Anna Valerievna Klochek arrived in Canada from Belarus in 2004. She
sought refugee protection on the basis that she had been forced into
prostitution and was sought by criminal elements at home. Given the close
association between criminals and the police in Belarus, she also
feared being falsely charged with an offence. A panel of the Immigration and
Refugee Board dismissed her claim, finding that her account of events was not
believable.
[2]
When
Ms. Klochek tried to obtain permanent residence in Canada, she learned
that she was inadmissible due to an outstanding Interpol warrant against her
for larceny. She then filed an application for a pre-removal risk assessment
(PRRA) and an application for humanitarian and compassionate relief (H&C).

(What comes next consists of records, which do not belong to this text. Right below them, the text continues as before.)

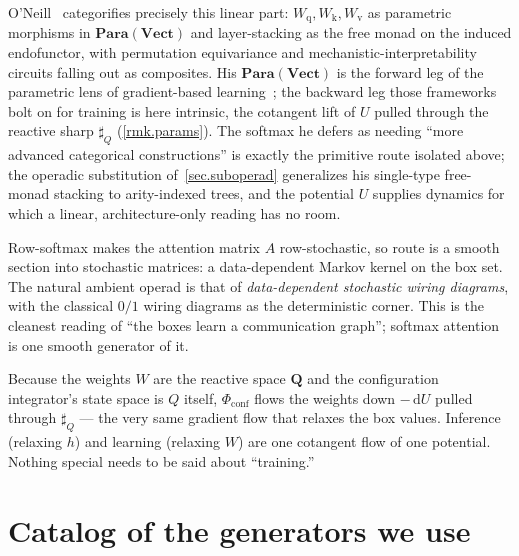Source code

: \documentclass[11pt]{article}
\theoremstyle{plain}
\theoremstyle{definition}
\theoremstyle{remark}
\newcommand{\Cat}[1]{\mathbf{#1}}
\newcommand{\vect}{\Cat{Vect}}
\newcommand{\rv}[1]{\mathbf{#1}}         %
\newcommand{\sharpR}{\sharp}
\newcommand{\conf}{\mathrm{conf}}
\newcommand{\Phiconf}{\Phi_{\conf}}
\newcommand{\Wq}{W_{\mathrm q}}
\newcommand{\Wk}{W_{\mathrm k}}
\newcommand{\Wv}{W_{\mathrm v}}
\begin{document}
\begin{remark}\label{rmk.oneill}
O'Neill~\cite{ONeill} categorifies precisely this linear part: $\Wq,\Wk,\Wv$
as parametric morphisms in $\Cat{Para}(\vect)$ and layer-stacking as the free
monad on the induced endofunctor, with permutation equivariance and
mechanistic-interpretability circuits falling out as composites. His
$\Cat{Para}(\vect)$ is the forward leg of the parametric lens of gradient-based
learning~\cite{CGGWZ}; the backward leg those frameworks bolt on for training is
here intrinsic, the cotangent lift of $U$ pulled through the reactive sharp
$\sharpR_Q$ (\cref{rmk.params}). The softmax he
defers as needing ``more advanced categorical constructions'' is exactly the
primitive $\mathrm{route}$ isolated above; the operadic substitution
of~\cref{sec.suboperad} generalizes his single-type free-monad stacking to
arity-indexed trees, and the potential $U$ supplies dynamics for which a linear,
architecture-only reading has no room.
\end{remark}

\begin{remark}\label{rmk.stoch}
Row-softmax makes the attention matrix $A$ row-stochastic, so
$\mathrm{route}$ is a smooth section into stochastic matrices: a
data-dependent Markov kernel on the box set. The natural ambient operad is
that of \emph{data-dependent stochastic wiring diagrams}, with the
classical $0/1$ wiring diagrams as the deterministic corner. This is the
cleanest reading of ``the boxes learn a communication graph''; softmax
attention is one smooth generator of it.
\end{remark}

\begin{remark}\label{rmk.params}
Because the weights $W$ are the reactive space $\rv Q$ and the
configuration integrator's state space is $Q$ itself, $\Phiconf$ flows the
weights down $-\,\mathrm dU$ pulled through $\sharpR_Q$ --- the very same
gradient flow that relaxes the box values. Inference (relaxing $h$) and
learning (relaxing $W$) are one cotangent flow of one potential. Nothing
special needs to be said about ``training.''
\end{remark}

\section{Catalog of the generators we use}\label{sec.catalog}
\end{document}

Both applications were denied in 2009 by the same officer. This judicial review
relates to her PRRA. In a separate application (IMM-2672-09). I allowed her
application for judicial review of her H & C.
[3]
Ms.
Klochek argues that the PRRA officer erred by failing to hold a hearing,
ignoring evidence, and overlooking an important aspect of her application. I
will grant her application for judicial review as I agree with Ms. Klochek on
the latter point. It is unnecessary, therefore, to deal with her other
arguments.
II. The Officer’s
Decision
[4]
The
officer accepted that Ms. Klochek had presented a new risk allegation based on
the Interpol warrant. He described this as a matter of “lawful sanctions”. As I
interpret the officer’s reasons, he was referring to s. 97(1)(b)(iii) of the Immigration
and Refugee Protection Act, S.C. 2001, c. 27. (See Annex ‘A’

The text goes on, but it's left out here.